Saved data entries:
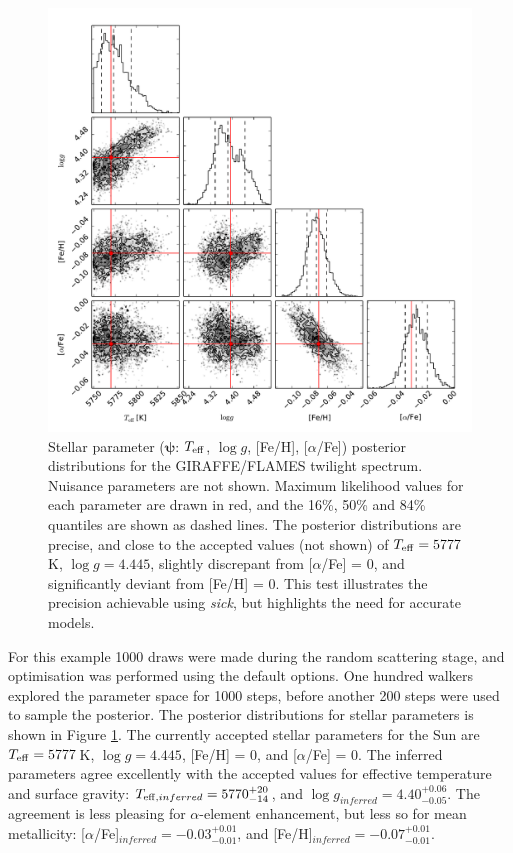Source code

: \documentclass{aastex}
\newcommand{\sick}{\textit{sick}}
\begin{document}
\begin{figure}
\label{fig:solar}
\includegraphics[width=\textwidth]{solar.pdf}
\caption{Stellar parameter ($\bm{\psi}$: $T_{\rm eff}$, $\log{g}$, [Fe/H], [$\alpha$/Fe])  posterior distributions for the GIRAFFE/FLAMES twilight spectrum. Nuisance parameters are not shown. Maximum likelihood values for each parameter are drawn in red, and the 16\%, 50\% and 84\% quantiles are shown as dashed lines. The posterior distributions are precise, and close to the accepted values (not shown) of $T_{\rm eff} = 5777$\,K, $\log{g} = 4.445$, slightly discrepant from [$\alpha$/Fe] = 0, and significantly deviant from [Fe/H] = 0. This test illustrates the precision achievable using \sick, but highlights the need for accurate models.}
\end{figure}

For this example 1000 draws were made during the random scattering stage, and optimisation was performed using the default options. One hundred walkers explored the parameter space for 1000 steps, before another 200 steps were used to sample the posterior. The posterior distributions for stellar parameters is shown in Figure \ref{fig:solar}. The currently accepted stellar parameters for the Sun are $T_{\rm eff} = 5777$\,K, $\log{g} = 4.445$, [Fe/H] = 0, and [$\alpha$/Fe] = 0. The inferred parameters agree excellently with the accepted values for effective temperature and surface gravity: $T_{{\rm eff},inferred} = 5770^{+20}_{-14}$, and $\log{g}_{inferred} = 4.40^{+0.06}_{-0.05}$. The agreement is less pleasing for $\alpha$-element enhancement, but less so for mean metallicity: [$\alpha$/Fe]$_{inferred} = -0.03^{+0.01}_{-0.01}$, and [Fe/H]$_{inferred} = -0.07^{+0.01}_{-0.01}$. 
\end{document}
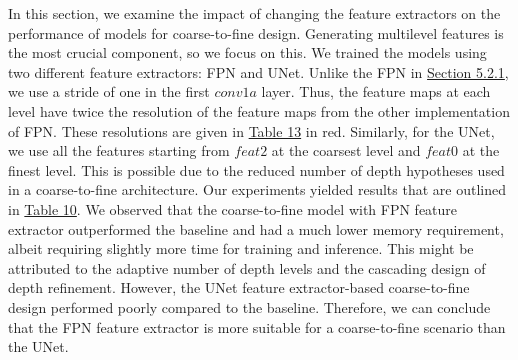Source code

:In this section, we examine the impact of changing the feature extractors on the performance of models for coarse-to-fine design. Generating multilevel features is the most crucial component, so we focus on this. We trained the models using two different feature extractors: FPN and UNet. Unlike the FPN in \hyperref[subsec:fe]{Section 5.2.1}, we use a stride of one in the first $conv1a$ layer. Thus, the feature maps at each level have twice the resolution of the feature maps from the other implementation of FPN. These resolutions are given in \hyperref[tab:arch-fpn]{Table 13} in red. Similarly, for the UNet, we use all the features starting from \(feat2\) at the coarsest level and \(feat0\) at the finest level. This is possible due to the reduced number of depth hypotheses used in a coarse-to-fine architecture. 
Our experiments yielded results that are outlined in \hyperref[tab:c2f]{Table 10}. We observed that the {\mvsn} coarse-to-fine model with FPN feature extractor outperformed the baseline and had a much lower memory requirement, albeit requiring slightly more time for training and inference. This might be attributed to the adaptive number of depth levels and the cascading design of depth refinement. However, the UNet feature extractor-based coarse-to-fine design performed poorly compared to the baseline. Therefore, we can conclude that the FPN feature extractor is more suitable for a coarse-to-fine scenario than the UNet.




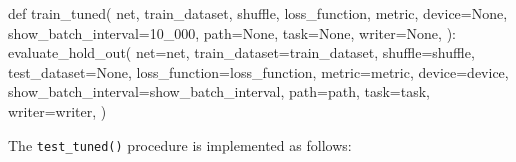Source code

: \documentclass[
  letterpaper,
  DIV=11,
  numbers=noendperiod]{scrreprt}
\newenvironment{Shaded}{\begin{snugshade}}{\end{snugshade}}
\newcommand{\NormalTok}[1]{\textcolor[rgb]{0.00,0.23,0.31}{#1}}
\begin{document}
\begin{Shaded}
\begin{Highlighting}[]
\NormalTok{def train\_tuned(}
\NormalTok{    net,}
\NormalTok{    train\_dataset,}
\NormalTok{    shuffle,}
\NormalTok{    loss\_function,}
\NormalTok{    metric,}
\NormalTok{    device=None,}
\NormalTok{    show\_batch\_interval=10\_000,}
\NormalTok{    path=None,}
\NormalTok{    task=None,}
\NormalTok{    writer=None,}
\NormalTok{):}
\NormalTok{    evaluate\_hold\_out(}
\NormalTok{        net=net,}
\NormalTok{        train\_dataset=train\_dataset,}
\NormalTok{        shuffle=shuffle,}
\NormalTok{        test\_dataset=None,}
\NormalTok{        loss\_function=loss\_function,}
\NormalTok{        metric=metric,}
\NormalTok{        device=device,}
\NormalTok{        show\_batch\_interval=show\_batch\_interval,}
\NormalTok{        path=path,}
\NormalTok{        task=task,}
\NormalTok{        writer=writer,}
\NormalTok{    )}
\end{Highlighting}
\end{Shaded}

The \texttt{test\_tuned()} procedure is implemented as follows:
\end{document}
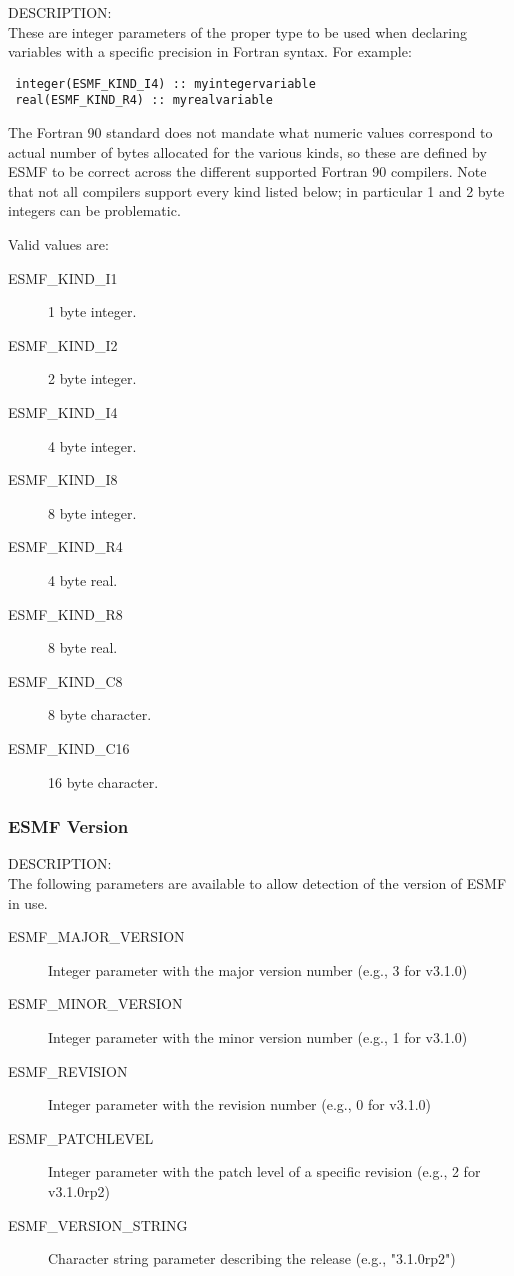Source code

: {\sf DESCRIPTION:\\}
These are integer parameters of the proper type to be
used when declaring variables with a specific precision 
in Fortran syntax.  For example:
\begin{verbatim}
 integer(ESMF_KIND_I4) :: myintegervariable
 real(ESMF_KIND_R4) :: myrealvariable
\end{verbatim}
The Fortran 90 standard does not mandate what numeric values
correspond to actual number of bytes allocated for the
various kinds, so these are defined by ESMF to be correct across
the different supported Fortran 90 compilers.   Note that not
all compilers support every kind listed below; in particular
1 and 2 byte integers can be problematic.

Valid values are:
\begin{description}
\item [ESMF\_KIND\_I1]
      1 byte integer.
\item [ESMF\_KIND\_I2]
      2 byte integer.
\item [ESMF\_KIND\_I4]
      4 byte integer.
\item [ESMF\_KIND\_I8]
      8 byte integer.
\item [ESMF\_KIND\_R4]
      4 byte real.
\item [ESMF\_KIND\_R8]
      8 byte real.
\item [ESMF\_KIND\_C8]
      8 byte character.
\item [ESMF\_KIND\_C16]
      16 byte character.
\end{description}

\subsubsection{ESMF Version}

{\sf DESCRIPTION:\\}
The following parameters are available to allow detection of the
version of ESMF in use.
\begin{description}
\item [ESMF\_MAJOR\_VERSION]
      Integer parameter with the major version number (e.g., 3 for v3.1.0)
\item [ESMF\_MINOR\_VERSION]
      Integer parameter with the minor version number (e.g., 1 for v3.1.0)
\item [ESMF\_REVISION]
      Integer parameter with the revision number (e.g., 0 for v3.1.0)
\item [ESMF\_PATCHLEVEL]
      Integer parameter with the patch level of a specific revision (e.g., 2 for v3.1.0rp2)
\item [ESMF\_VERSION\_STRING]
      Character string parameter describing the release (e.g., "3.1.0rp2")
\end{description}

:: Aim of the exercise ::
All lines of the records above with the word "device" in them are to be copied.

:: Exercise solution ::
\NormalTok{    device=None,}
\NormalTok{        device=device,}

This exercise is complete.